The religious, economic and political climate of the seventeenth and early eighteenth centuries stimulated literacy in England’s North American colonies. The belief that only an educated people could maintain a free government strengthened this commitment to education in the years following the American Revolution. Literacy rates in New England continued to outstrip most other places in the world, including the southern United States. Although the law did not require children to attend school in New England, it did require towns to provide schools and schoolteachers. Since most American children lived and worked on farms, the agricultural schedule dictated when schools were in session. New England schools, for example, generally held a winter term and a summer term.
Children in New England rarely had to walk more than a mile to get to school because towns divided themselves into several districts. In the southern states, a widely distributed population meant that going away to a private school or being tutored remained the only options for most southern white children. Owners generally denied slaves access to any education at all; in some states, it was illegal to teach slaves to read and write.

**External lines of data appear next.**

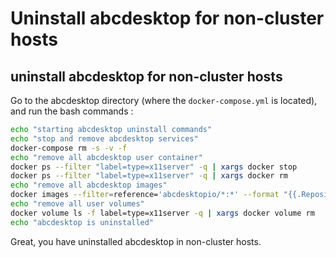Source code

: # Uninstall abcdesktop for non-cluster hosts


## uninstall abcdesktop for non-cluster hosts

Go to the abcdesktop directory (where the `docker-compose.yml` is located), and run the bash commands  : 

```bash
echo "starting abcdesktop uninstall commands"
echo "stop and remove abcdesktop services"
docker-compose rm -s -v -f
echo "remove all abcdesktop user container"
docker ps --filter "label=type=x11server" -q | xargs docker stop
docker ps --filter "label=type=x11server" -q | xargs docker rm
echo "remove all abcdesktop images"
docker images --filter=reference='abcdesktopio/*:*' --format "{{.Repository}}"  | xargs docker rmi
echo "remove all user volumes"
docker volume ls -f label=type=x11server -q | xargs docker volume rm
echo "abcdesktop is uninstalled"
```


Great, you have uninstalled abcdesktop in non-cluster hosts.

Schools in this period required teachers to teach only those subjects for which scholars brought books. The youngest children (some as young as two or three) learned their letters, phonetic syllables and words by rote before progressing to simple sentences. Older scholars might bring a reader, an arithmetic, a geography or even a history book. There were no grades; mastery of a subject rather than age determined placement.
By the turn of the century, there arose interest in how to teach more effectively. Reformers began to argue for the use of blackboards, globes and other visual aids. Horace Mann of Massachusetts encouraged the use of uniform textbooks and safer, more comfortable schoolhouses in Massachusetts. This picture of a schoolroom incorporates many of these new features. Note the model of the solar system and the map on the wall. At the same time, the scholars still sit upon backless benches and stand up to recite in a group, parrot-fashion.